In fact, after pondering on it, those Scandinavian countries are high in happiness because they have low inequality. This is not the same as high/low tax.
Because of both.
Agree, low inequality is very important. The low inequality is driven by the high taxes hence redistribution of wealth and high quality public services and provision of facilities.
 
In fact, after pondering on it, those Scandinavian countries are high in happiness because they have low inequality. This is not the same as high/low tax.
But that is exactly the point. You jump on my comment about Truss proposing to slash taxes, almost exclusively for rich corporations and individuals, in an immediate and severe manner and you talk about increasing taxes. Nobody mentioned that.

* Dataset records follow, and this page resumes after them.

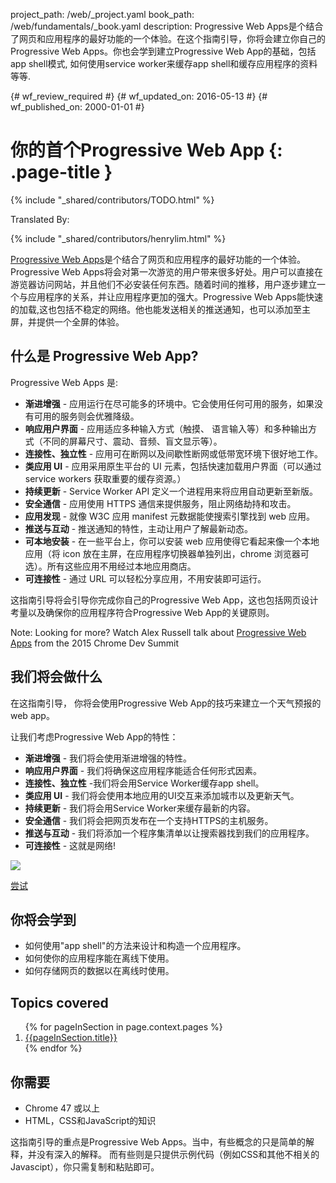 project_path: /web/_project.yaml
book_path: /web/fundamentals/_book.yaml
description: Progressive Web Apps是个结合了网页和应用程序的最好功能的一个体验。在这个指南引导，你将会建立你自己的Progressive Web Apps。你也会学到建立Progressive Web App的基础，包括app shell模式, 如何使用service worker来缓存app shell和缓存应用程序的资料等等.

{# wf_review_required #}
{# wf_updated_on: 2016-05-13 #}
{# wf_published_on: 2000-01-01 #}

# 你的首个Progressive Web App {: .page-title }

{% include "_shared/contributors/TODO.html" %}


Translated By: 

{% include "_shared/contributors/henrylim.html" %}



<a href="/web/progressive-web-apps">Progressive Web Apps</a>是个结合了网页和应用程序的最好功能的一个体验。Progressive Web Apps将会对第一次游览的用户带来很多好处。用户可以直接在游览器访问网站，并且他们不必安装任何东西。随着时间的推移，用户逐步建立一个与应用程序的关系，并让应用程序更加的强大。Progressive Web Apps能快速的加载,这也包括不稳定的网络。他也能发送相关的推送通知，也可以添加至主屏，并提供一个全屏的体验。




## 什么是 Progressive Web App?

Progressive Web Apps 是:

* **渐进增强** - 应用运行在尽可能多的环境中。它会使用任何可用的服务，如果没有可用的服务则会优雅降级。
* **响应用户界面** -  应用适应多种输入方式（触摸、 语言输入等）和多种输出方式（不同的屏幕尺寸、震动、音频、盲文显示等）。
* **连接性、独立性** - 应用可在断网以及间歇性断网或低带宽环境下很好地工作。
* **类应用 UI** - 应用采用原生平台的 UI 元素，包括快速加载用户界面（可以通过 service workers 获取重要的缓存资源。）
* **持续更新** - Service Worker API 定义一个进程用来将应用自动更新至新版。
* **安全通信** - 应用使用 HTTPS 通信来提供服务，阻止网络劫持和攻击。
* **应用发现** - 就像 W3C 应用 manifest 元数据能使搜索引擎找到 web 应用。
* **推送与互动** - 推送通知的特性，主动让用户了解最新动态。
* **可本地安装** - 在一些平台上，你可以安装 web 应用使得它看起来像一个本地应用（将 icon 放在主屏，在应用程序切换器单独列出，chrome 浏览器可选）。所有这些应用不用经过本地应用商店。
* **可连接性** - 通过 URL 可以轻松分享应用，不用安装即可运行。

这指南引导将会引导你完成你自己的Progressive Web App，这也包括网页设计考量以及确保你的应用程序符合Progressive Web App的关键原则。

<!-- TODO: Verify note type! -->
Note: Looking for more? Watch Alex Russell talk about <a href='https://www.youtube.com/watch?v=MyQ8mtR9WxI'>Progressive Web Apps</a> from the 2015 Chrome Dev Summit

## 我们将会做什么

<div class="mdl-grid">
  <div class="mdl-cell mdl-cell--6-col">
    <p>
      在这指南引导， 你将会使用Progressive Web App的技巧来建立一个天气预报的web app。
    </p>
    <p>
      让我们考虑Progressive Web App的特性：
      <ul>
        <li><b>渐进增强</b> - 我们将会使用渐进增强的特性。</li>
        <li><b>响应用户界面</b> - 我们将确保这应用程序能适合任何形式因素。</li>
        <li><b>连接性、独立性</b> -我们将会用Service Worker缓存app shell。</li>
        <li><b>类应用 UI</b> - 我们将会使用本地应用的UI交互来添加城市以及更新天气。</li>
        <li><b>持续更新</b> - 我们将会用Service Worker来缓存最新的内容。</li>
        <li><b>安全通信</b> - 我们将会把网页发布在一个支持HTTPS的主机服务。</li>
        <li><b>推送与互动</b> - 我们将添加一个程序集清单以让搜索器找到我们的应用程序。</li>
        <li><b>可连接性</b> - 这就是网络!</li>
      </ul>
    </p>
  </div>
  <div class="mdl-cell mdl-cell--6-col">
    <a href="https://weather-pwa-sample.firebaseapp.com/final/">
      <img src="images/weather-ss.png">
    </a>
    <p>
      <a href="https://weather-pwa-sample.firebaseapp.com/final/" class="mdl-button mdl-js-button mdl-button--raised mdl-button--colored">尝试</a>
    </p>
  </div>
</div>

## 你将会学到

* 如何使用"app shell"的方法来设计和构造一个应用程序。
* 如何使你的应用程序能在离线下使用。
* 如何存储网页的数据以在离线时使用。

## Topics covered

<ol>
{% for pageInSection in page.context.pages %}
  <li>
    <a href="{{pageInSection.relative_url }}">
      {{pageInSection.title}}
    </a>
  </li>
{% endfor %}
</ol>

## 你需要

* Chrome 47 或以上
* HTML，CSS和JavaScript的知识

这指南引导的重点是Progressive Web Apps。当中，有些概念的只是简单的解释，并没有深入的解释。
而有些则是只提供示例代码（例如CSS和其他不相关的Javascipt），你只需复制和粘贴即可。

Are you not aware that we already statistically have the highest tax burden ever? As the Tories have been in power for 14 years of course that is now spread among the "have nots" as much as the "haves" and the higher tax band rates have therefore stayed low for the rich. No bigger reason for inequality than that, and Truss was just trying to make it worse.
 
Last edited:
Because of both.
Agree, low inequality is very important. The low inequality is driven by the high taxes hence redistribution of wealth and high quality public services and provision of facilities.
You miss out (unfortunately) that it is also driven by very high wages in the first place
 
But that is exactly the point. You jump on my comment about Truss proposing to slash taxes, almost exclusively for rich corporations and individuals, in an immediate and severe manner and you talk about increasing taxes. Nobody mentioned that.

Are you not aware that we already statistically have the highest tax burden ever? As the Tories have been in power for 14 years of course that is now spread among the "have nots" as much as the "haves" and the higher tax band rates have therefore stayed low for the rich. No bigger reason for inequality than that, and Truss was just trying to make it worse.
My reason of your criticism for Truss is that our tax is too high and she was trying to address it to stimulate the economy. She was only hounded out because of the economc climate at the time. We had inflation and she was being aggressive. Right now her ideas would be perfect.

Anyone political commentator will agree this Tory Government are the highest taxers in history.

They have destroyed the IR35 industry completely.

A lot of reasonably-comfortable people are now deciding to retire in their 50s because what's the point working, all the stress, when so much is taken away?

And what do you reckon Labour are going to do? Attract money in to the UK or force money to leave?